For the word "from", return each line of the data in which it occurs.

─── AVAILABLE DATA

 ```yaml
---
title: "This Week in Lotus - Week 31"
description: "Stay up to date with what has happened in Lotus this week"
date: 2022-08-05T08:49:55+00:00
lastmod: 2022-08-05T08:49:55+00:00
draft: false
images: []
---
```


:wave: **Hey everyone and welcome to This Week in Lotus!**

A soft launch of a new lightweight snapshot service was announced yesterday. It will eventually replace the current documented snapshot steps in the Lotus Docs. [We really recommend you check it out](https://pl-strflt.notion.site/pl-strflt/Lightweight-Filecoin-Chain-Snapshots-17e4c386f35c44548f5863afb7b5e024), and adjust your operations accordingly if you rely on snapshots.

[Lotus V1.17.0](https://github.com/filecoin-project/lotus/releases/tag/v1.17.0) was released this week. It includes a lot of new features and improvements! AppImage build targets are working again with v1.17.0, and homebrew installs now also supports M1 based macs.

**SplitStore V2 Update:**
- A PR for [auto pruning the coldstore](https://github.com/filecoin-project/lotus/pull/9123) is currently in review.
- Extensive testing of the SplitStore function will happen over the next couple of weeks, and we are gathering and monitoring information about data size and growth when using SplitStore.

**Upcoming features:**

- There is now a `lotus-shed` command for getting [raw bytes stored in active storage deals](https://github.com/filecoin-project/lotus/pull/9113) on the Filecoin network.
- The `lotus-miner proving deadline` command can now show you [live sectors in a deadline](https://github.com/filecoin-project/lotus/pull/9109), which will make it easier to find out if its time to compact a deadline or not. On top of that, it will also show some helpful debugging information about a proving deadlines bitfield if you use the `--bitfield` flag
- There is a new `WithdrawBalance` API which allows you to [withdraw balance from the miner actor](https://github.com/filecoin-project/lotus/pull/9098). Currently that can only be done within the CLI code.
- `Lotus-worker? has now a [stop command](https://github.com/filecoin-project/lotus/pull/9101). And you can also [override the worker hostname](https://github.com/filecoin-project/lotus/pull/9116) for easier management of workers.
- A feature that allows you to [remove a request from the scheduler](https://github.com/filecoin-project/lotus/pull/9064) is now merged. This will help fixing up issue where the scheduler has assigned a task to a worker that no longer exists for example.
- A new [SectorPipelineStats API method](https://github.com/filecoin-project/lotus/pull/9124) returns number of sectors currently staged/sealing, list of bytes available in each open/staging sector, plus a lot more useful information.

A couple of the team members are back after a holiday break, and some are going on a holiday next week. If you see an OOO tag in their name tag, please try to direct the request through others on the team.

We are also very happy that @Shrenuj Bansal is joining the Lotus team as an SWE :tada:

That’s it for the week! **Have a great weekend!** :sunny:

──────

**ANSWER TO THE EXERCISE:**
- There is a new `WithdrawBalance` API which allows you to [withdraw balance from the miner actor](https://github.com/filecoin-project/lotus/pull/9098). Currently that can only be done within the CLI code.
- A feature that allows you to [remove a request from the scheduler](https://github.com/filecoin-project/lotus/pull/9064) is now merged. This will help fixing up issue where the scheduler has assigned a task to a worker that no longer exists for example.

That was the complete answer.